Outlet à Cabo Negro: l’Espagne redoute le pire pour son enclave de Ceuta
Suite à l’annonce faite récemment par Tanger Med Zones (TMZ), aménageur-développeur, filiale du groupe Tanger Med, du lancement d'un projet d’outlet au Nord du Maroc dont les travaux d’aménagement ont déjà démarré entre Tétouan et M’diq, au niveau de Cabo Negro, la presse espagnole tire la sonnette d’alarme pour l’enclave de Ceuta (Sebta).
Ainsi, El Espanol souligne que Rabat « qui ne laisse rien au hasard », « finalise à Tanger-Tétouan un plan de développement industriel et touristique comme celui du nord-est du pays, dans la région de Nador, à la frontière avec Melilla », faisant référence aux projets de Marchica Med et du port de Nador West Med, appelé à devenir un terminal gazier stratégique accueillant une barge GNL.
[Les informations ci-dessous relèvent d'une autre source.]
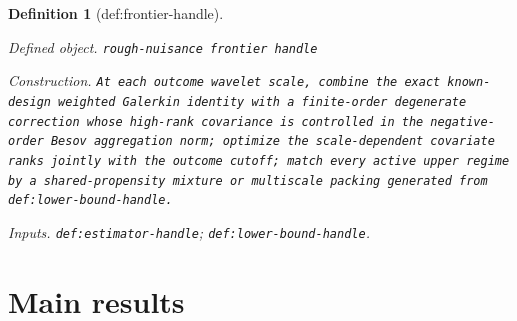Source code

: \documentclass{article}
\newtheorem{definition}{Definition}
\begin{document}
\begin{definition}[def:frontier-handle]\label{def:frontier-handle}
\par\smallskip\noindent\emph{Defined object.} \texttt{rough-\allowbreak{}nuisance frontier handle}
\par\smallskip\noindent\emph{Construction.} \texttt{At each outcome wavelet scale,\allowbreak{} combine the exact known-\allowbreak{}design weighted Galerkin identity with a finite-\allowbreak{}order degenerate correction whose high-\allowbreak{}rank covariance is controlled in the negative-\allowbreak{}order Besov aggregation norm;\allowbreak{} optimize the scale-\allowbreak{}dependent covariate ranks jointly with the outcome cutoff;\allowbreak{} match every active upper regime by a shared-\allowbreak{}propensity mixture or multiscale packing generated from def:\allowbreak{}lower-\allowbreak{}bound-\allowbreak{}handle.}
\par\smallskip\noindent\emph{Inputs.} \texttt{def:\allowbreak{}estimator-\allowbreak{}handle}; \texttt{def:\allowbreak{}lower-\allowbreak{}bound-\allowbreak{}handle}.
\end{definition}

\section{Main results}
\end{document}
Dotée d’une superficie de 70 hectares, une première tranche de 30 ha sera livrée en avril 2022. Comme nous le rapportions en février 2020, un magasin Ikea sera implanté sur la zone, sur une superficie de plus de 3 ha, avec 19 000 m² couverts, dont une verrière de 500 m2 destinée aux seuls mobiliers d’extérieur. La construction de l'enseigne a déjà démarré, et son ouverture est prévue pour l’été 2022. Le projet ayant mobilisé près de 400 millions de dirhams (MDH) d’investissement devra générer 500 emplois directs et 1000 indirects.
L’espace central de la nouvelle zone commerciale de Cabo Negro sera consacré au projet d’outlet, sur une superficie de 10 ha, extensible à 20 ha, dédié au commerce grand public. Ce projet promet « une nouvelle expérience de shopping au Nord du Royaume », avec l’installation d’enseignes internationales d’habillement et d'accessoires, à l’instar des grands outlets internationaux. L’enseigne Virgin Megastore, qui vient d’ouvrir son dixième point de vente dans le pays à Tanger, compte y installer un futur magasin dédié aux produits high tech pour un investissement de 9 MDH devant générer pas moins de 50 emplois directs.
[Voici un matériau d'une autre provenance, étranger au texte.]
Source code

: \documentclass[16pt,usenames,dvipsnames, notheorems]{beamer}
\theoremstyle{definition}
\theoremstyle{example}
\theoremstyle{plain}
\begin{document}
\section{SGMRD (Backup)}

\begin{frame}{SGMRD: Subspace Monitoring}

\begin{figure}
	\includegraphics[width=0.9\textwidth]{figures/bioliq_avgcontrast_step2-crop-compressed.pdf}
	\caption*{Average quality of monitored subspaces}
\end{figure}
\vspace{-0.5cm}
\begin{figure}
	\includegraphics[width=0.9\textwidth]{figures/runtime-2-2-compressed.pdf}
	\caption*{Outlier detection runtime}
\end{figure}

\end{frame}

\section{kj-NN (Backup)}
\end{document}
Les installations comprendront également des espaces de loisirs, des aires de jeux, des lieux restauration, etc. Un appel à manifestation d’intérêt public a été lancé le 29 novembre pour sélectionner un investisseur spécialisé et « disposant du savoir-faire requis pour le développement, la promotion et la gestion des projets outlets ».
Des projets qui inquiètent donc les Espagnols qui, durant des décennies, ont fait de leurs « cités autonomes » de Ceuta et Melilla une rente du commerce dit « atypique » que le Maroc a décidé non seulement d’éradiquer, mais de substituer par s es propres plateformes commerciales et industrielles.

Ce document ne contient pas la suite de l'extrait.